[ACCI-CAVIE] In the emerging global chessboard, where information is the ultimate battlefield and knowledge the strongest shield, Africa must undertake a radical transformation. For too long a continent subject to external studies and influences, it must now become a thinking, acting entity that safeguards its own interests. This ambition requires the sanctuarization of its strategic intelligence—an essential bulwark against the ongoing insidious colonisation of the realm of ideas.
The African Centre for Competitive Intelligence (ACCI), a pioneering and visionary institution, has laid the foundations of this doctrine by defining strategic intelligence as “a mindset, a process, and a framework for the legal, rapid, and secure questioning, collection, processing, analysis, and transmission of strategic intelligence to support decision-making in competitive, uncertain, or hostile environments.” Beyond a mere declaration, this definition is a roadmap for intellectual and economic self-defence, a battle plan for continental sovereignty.
History has shown that power is not measured solely by military strength, but by the ability to control information and shape narratives. Africa, endowed with abundant natural and human resources, remains acutely vulnerable to informational manipulation, external interference in its decision-making spheres, and the imposition of foreign intellectual models. This permeability to external influence—be it political, economic, or cultural—threatens to lock the continent in a cycle of dependency, where its own aspirations are subordinated to external agendas.
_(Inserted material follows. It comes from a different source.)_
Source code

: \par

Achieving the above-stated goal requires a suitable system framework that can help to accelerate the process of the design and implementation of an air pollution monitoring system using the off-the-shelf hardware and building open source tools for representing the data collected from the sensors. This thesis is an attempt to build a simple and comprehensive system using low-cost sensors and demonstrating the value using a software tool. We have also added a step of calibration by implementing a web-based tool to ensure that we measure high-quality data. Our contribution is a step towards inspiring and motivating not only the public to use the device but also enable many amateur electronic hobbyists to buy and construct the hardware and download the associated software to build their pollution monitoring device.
It is time for Africa to fully grasp the scope of this diffuse yet ever-present threat. Safeguarding strategic intelligence is not an act of isolationism, but a firm assertion of sovereignty. It involves protecting our strategic data, mastering our own information value chains, and promoting endogenous thinking—capable of analysing African issues through African lenses. Without such intellectual autonomy, we run the serious risk of allowing a continued “colonisation of the realm of ideas,” where decision-makers become mere executors of strategies designed elsewhere, and our consultants and citizens passive recipients of foreign narratives.
This safeguarding calls for strong investment in national and regional strategic intelligence capabilities. Africa must move beyond receiving “ready-made” analyses from abroad and instead build its own centres of excellence, train its own experts, and develop tools tailored to its realities—an effort the ACCI has undertaken since its founding in August 2015. It demands a truly entrepreneurial stance, where data is seen as a raw material to be transformed into strategic value, and information as capital to be protected and grown.
It is along this path that the African Centre for Competitive Intelligence (ACCI), in just a decade, has carved a deep and distinctive furrow. The Centre has drawn on the best global practices in strategic intelligence—not to import them blindly, but to adapt them to the continent’s specific context. By defining an African frame of reference and remaining firmly rooted in local challenges, the ACCI has shown that a truly African model of strategic intelligence is not only possible but remarkably effective.
Its strength lies in an asymmetric approach—leveraging the position of the “weak against the strong”—built around a vital triptych: defence, offence, and influence. Defence of informational assets and protection against vulnerabilities; offence, through aggressive market prospecting and proactive threat anticipation; and influence, by disseminating distinctly African narratives and deconstructing misleading foreign discourses. This model, forged in African realities, offers the key to greater resilience and a well-controlled strategic offensive. “The time of losing battles for lack of information is over. Africa is ready to write its own story—and strategic intelligence is its sharpest pen,” says Dr Guy Gweth, President of the ACCI.